First DIRECT has nothing to do with cache. IOWR and IOWR_*DIRECT both bypass the cache. The main difference between IOWR and IOWR_32DIRECT is that IOWR_32DIRECT uses an offset as parameter that is directly added to the base value to calculate the address, whereas IOWR uses a register number that is multiplied by 4 before being added to the base value to calculate the address. The macros are described in this document (http://www.altera.com/literature/hb/nios2/n2sw_nii52007.pdf).
Second, strings in C don't work the way that you expect in those examples. It isn't specific to the Nios platform, it is just how strings work in C.
When you have this line:
IOWR(ONCHIP_MEMORY2_1_BASE, 0x3fe, "THIS IS TO TEST HOW MUCH DATA CAN A MEMORY SPACE CONTAIN");
The C compiler will reserve 57 bytes in the .data section and put the string in there.
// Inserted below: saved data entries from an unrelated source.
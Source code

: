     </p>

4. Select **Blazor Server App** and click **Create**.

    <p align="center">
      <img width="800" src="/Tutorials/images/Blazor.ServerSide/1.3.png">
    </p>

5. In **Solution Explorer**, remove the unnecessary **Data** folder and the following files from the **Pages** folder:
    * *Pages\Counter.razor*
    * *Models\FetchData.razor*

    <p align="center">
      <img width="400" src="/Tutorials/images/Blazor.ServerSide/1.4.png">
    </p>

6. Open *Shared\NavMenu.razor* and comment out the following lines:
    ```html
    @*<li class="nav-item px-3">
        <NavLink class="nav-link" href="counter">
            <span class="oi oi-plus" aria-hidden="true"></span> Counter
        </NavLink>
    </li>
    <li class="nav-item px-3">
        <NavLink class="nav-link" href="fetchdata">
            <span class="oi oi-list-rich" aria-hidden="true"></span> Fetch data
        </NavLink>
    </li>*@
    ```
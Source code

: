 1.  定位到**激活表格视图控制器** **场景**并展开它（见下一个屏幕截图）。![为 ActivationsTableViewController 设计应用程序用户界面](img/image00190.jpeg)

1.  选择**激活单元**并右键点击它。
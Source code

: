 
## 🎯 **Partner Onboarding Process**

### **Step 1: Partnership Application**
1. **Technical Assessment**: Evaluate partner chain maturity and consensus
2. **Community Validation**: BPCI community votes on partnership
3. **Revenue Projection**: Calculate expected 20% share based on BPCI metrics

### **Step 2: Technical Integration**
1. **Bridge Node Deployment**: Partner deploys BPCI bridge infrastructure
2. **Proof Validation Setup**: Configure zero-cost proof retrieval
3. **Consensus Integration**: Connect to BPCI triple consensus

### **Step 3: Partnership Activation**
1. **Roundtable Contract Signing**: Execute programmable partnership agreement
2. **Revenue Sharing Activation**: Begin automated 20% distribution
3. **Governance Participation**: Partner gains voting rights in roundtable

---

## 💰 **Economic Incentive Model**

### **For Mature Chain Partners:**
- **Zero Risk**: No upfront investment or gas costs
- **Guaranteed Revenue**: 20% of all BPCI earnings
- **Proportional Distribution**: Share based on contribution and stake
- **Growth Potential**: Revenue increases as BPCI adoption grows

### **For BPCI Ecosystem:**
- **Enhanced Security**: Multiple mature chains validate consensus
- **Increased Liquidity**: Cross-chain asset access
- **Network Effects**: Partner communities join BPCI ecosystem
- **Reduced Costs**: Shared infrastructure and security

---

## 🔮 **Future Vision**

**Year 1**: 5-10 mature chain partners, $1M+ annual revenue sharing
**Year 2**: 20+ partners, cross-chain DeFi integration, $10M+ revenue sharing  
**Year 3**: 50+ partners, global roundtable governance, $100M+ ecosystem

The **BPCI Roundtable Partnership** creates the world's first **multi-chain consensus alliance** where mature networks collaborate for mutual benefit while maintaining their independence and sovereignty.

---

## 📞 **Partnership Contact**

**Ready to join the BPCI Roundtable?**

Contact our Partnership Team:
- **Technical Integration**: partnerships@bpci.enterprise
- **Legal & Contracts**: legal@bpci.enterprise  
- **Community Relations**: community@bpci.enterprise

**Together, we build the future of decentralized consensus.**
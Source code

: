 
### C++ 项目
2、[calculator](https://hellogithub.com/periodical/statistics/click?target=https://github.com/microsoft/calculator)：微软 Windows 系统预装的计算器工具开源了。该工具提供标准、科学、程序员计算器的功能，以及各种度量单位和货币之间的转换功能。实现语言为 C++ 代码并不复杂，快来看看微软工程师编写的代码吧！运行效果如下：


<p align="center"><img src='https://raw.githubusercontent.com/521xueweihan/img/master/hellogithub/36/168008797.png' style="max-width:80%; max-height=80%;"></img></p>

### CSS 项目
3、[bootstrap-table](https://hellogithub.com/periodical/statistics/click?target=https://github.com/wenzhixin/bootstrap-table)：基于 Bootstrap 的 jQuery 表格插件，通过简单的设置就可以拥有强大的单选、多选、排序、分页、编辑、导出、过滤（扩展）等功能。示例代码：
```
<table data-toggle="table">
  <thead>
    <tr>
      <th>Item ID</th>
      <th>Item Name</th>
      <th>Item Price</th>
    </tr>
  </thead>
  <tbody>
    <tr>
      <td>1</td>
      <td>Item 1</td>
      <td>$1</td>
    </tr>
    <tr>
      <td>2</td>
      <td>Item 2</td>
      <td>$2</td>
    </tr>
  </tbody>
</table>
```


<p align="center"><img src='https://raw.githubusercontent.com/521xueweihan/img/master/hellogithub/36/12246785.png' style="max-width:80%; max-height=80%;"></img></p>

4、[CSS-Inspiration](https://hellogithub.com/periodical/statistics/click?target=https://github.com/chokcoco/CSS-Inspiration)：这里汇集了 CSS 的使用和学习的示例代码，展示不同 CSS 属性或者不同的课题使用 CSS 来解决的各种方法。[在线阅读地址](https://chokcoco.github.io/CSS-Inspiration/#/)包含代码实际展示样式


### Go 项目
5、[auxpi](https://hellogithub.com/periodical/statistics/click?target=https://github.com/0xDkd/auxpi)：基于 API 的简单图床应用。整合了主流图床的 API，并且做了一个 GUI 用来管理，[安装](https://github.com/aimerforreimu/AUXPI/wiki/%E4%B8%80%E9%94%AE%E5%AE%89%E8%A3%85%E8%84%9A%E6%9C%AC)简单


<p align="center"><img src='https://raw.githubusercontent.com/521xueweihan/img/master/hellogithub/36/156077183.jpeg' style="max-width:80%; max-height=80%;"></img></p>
If you use the default settings for the linker script, the .data section will end up in main RAM with your software code.
Then the IOWR macro will be called with the *address* of the string. Not the string itself. It is the address that is copied in the onchip memory, not the string.
When you do
alt_printf("%s\n", IORD(ONCHIP_MEMORY2_1_BASE, 0x3fe));
The *address* of the string is read back from the onchip memory and given to alt_printf(), that will read the string from the .data section and print it.
The string itself is never copied to the on_chip ram, and the address will always take 4 bytes on the Nios 2 platform, whatever the size of the string is.